“Following the timber” isn’t a phrase you hear nowadays. But in the 19th century, this was a way of life for many people who worked in the logging industry. As lumber companies aggressively cut timber, whole forestry regions were depleted, triggering the company to move westward in search of new forests. Those dependent on the companies for their livelihood had to “follow the timber” and set up life in a new region.
Today, if you head north on Highway 41 past Highway 7, you’ll come to the area where many French Canadians settled. They had followed the timber from Quebec. In the mid- to late-1800s, the Mazinaw region was the new timber frontier. Some of the lumber companies ran their operations on a fairly small scale, but others were massive, having built up their wealth as they expanded from New Brunswick to Quebec and then to Ontario. Most notably, the Gilmour Lumber Company ran operations in the Mazinaw region and floated its logs to Trenton.
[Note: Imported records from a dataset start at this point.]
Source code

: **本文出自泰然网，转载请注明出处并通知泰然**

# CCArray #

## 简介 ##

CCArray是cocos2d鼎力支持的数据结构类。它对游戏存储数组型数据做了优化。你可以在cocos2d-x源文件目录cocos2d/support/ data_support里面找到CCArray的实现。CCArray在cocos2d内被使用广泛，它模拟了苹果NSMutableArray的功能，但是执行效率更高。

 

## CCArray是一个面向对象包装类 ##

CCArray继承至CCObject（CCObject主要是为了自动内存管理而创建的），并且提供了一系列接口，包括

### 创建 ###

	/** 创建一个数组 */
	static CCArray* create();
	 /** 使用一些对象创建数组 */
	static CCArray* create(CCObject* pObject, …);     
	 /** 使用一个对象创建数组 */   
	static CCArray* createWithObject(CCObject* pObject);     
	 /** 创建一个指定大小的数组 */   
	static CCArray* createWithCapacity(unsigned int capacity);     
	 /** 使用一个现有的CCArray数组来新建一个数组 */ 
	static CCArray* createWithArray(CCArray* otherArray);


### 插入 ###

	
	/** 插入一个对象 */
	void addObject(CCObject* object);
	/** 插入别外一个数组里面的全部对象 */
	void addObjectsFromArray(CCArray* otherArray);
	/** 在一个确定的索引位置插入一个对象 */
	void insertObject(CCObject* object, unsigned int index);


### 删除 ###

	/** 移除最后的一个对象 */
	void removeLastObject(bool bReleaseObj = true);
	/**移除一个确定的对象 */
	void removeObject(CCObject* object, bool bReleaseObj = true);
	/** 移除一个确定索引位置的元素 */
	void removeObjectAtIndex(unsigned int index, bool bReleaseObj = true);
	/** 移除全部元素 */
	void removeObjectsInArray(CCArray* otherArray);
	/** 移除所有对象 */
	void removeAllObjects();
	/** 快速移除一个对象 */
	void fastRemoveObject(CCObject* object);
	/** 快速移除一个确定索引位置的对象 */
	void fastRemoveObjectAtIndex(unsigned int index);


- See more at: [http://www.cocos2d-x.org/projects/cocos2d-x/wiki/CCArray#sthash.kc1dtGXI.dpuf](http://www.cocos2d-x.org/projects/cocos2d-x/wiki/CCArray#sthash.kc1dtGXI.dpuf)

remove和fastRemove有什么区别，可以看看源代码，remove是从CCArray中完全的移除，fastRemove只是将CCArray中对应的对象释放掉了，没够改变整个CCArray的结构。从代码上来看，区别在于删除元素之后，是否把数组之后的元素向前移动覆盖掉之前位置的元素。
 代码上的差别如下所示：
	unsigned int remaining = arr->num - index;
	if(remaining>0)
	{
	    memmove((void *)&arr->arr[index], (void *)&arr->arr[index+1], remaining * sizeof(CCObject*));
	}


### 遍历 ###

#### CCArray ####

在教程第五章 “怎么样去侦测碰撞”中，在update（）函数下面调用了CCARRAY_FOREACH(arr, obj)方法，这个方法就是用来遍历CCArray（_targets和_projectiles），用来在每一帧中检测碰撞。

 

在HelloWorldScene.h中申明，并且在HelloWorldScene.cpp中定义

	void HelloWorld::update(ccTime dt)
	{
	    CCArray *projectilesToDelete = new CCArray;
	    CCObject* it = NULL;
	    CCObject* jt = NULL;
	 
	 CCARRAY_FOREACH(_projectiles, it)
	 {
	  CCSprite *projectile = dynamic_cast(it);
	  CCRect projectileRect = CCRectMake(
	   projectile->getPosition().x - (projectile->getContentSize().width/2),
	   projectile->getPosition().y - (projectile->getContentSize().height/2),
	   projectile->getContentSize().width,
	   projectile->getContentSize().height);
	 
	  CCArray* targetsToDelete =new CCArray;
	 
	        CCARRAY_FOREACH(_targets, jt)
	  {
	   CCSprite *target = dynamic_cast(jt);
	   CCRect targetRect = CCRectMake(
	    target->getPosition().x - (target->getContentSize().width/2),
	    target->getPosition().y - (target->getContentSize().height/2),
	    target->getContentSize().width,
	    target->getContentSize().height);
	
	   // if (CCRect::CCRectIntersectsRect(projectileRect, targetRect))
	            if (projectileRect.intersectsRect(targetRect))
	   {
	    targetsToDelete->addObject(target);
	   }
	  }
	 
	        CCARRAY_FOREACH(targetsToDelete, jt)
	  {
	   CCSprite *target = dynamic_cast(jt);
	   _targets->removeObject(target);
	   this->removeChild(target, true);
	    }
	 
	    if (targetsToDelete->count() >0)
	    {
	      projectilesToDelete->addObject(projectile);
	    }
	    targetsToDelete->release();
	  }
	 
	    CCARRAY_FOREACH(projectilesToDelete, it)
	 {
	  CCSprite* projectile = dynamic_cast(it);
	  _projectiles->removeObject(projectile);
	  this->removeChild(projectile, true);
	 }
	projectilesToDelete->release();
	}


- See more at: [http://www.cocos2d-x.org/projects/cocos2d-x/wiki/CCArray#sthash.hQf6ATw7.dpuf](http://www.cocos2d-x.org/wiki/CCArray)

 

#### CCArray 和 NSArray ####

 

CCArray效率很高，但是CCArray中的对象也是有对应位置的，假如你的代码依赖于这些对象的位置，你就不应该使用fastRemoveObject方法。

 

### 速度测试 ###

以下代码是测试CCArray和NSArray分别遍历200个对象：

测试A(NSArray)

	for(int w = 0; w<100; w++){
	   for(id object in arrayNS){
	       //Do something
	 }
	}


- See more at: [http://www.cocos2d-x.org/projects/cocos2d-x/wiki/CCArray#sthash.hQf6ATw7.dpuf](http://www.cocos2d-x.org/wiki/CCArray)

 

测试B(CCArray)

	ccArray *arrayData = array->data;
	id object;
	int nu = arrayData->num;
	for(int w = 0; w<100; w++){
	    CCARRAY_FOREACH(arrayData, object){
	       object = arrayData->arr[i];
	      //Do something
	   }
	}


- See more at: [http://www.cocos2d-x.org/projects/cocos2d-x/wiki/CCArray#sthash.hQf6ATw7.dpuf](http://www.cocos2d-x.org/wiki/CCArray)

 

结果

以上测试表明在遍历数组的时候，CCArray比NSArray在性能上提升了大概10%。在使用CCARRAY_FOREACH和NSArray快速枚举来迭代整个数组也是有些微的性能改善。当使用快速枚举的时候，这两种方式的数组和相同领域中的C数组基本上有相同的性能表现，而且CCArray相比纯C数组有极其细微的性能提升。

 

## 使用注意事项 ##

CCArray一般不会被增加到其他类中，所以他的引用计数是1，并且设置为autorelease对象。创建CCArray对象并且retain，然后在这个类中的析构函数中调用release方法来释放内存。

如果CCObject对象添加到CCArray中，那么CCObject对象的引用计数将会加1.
In 1888, the Gilmour sawmill in Trenton was said to have the largest cutting capacity in the world. This meant that its demand for logs was huge, but even with its extensive timber rights in the Mazinaw and the Algonquin areas, the mill never ran at full capacity. The intense pressure to keep feeding the mill triggered massive investments in a new transportation technology: a tramway that could lift logs out of one lake and transport them to a different watershed so they could be floated to Trenton.
The Gilmour Lumber Company built two tramways to supply its Trenton mill: one in the Mazinaw region and one much further west at Dorset, Ontario. The fates of these investments were vastly different. The Mazinaw tramway, a major engineering triumph in the 1850s, moved logs from Mazinaw Lake to Pringle Lake by means of a lift system and a railway of sorts. It consisted of a jack ladder, powered by steam, to lift logs up a steep embankment from the lake (100 metres long, 35 metres vertically) and horse-drawn carriages to pull the logs along wooden rails until they reached Pringle Lake.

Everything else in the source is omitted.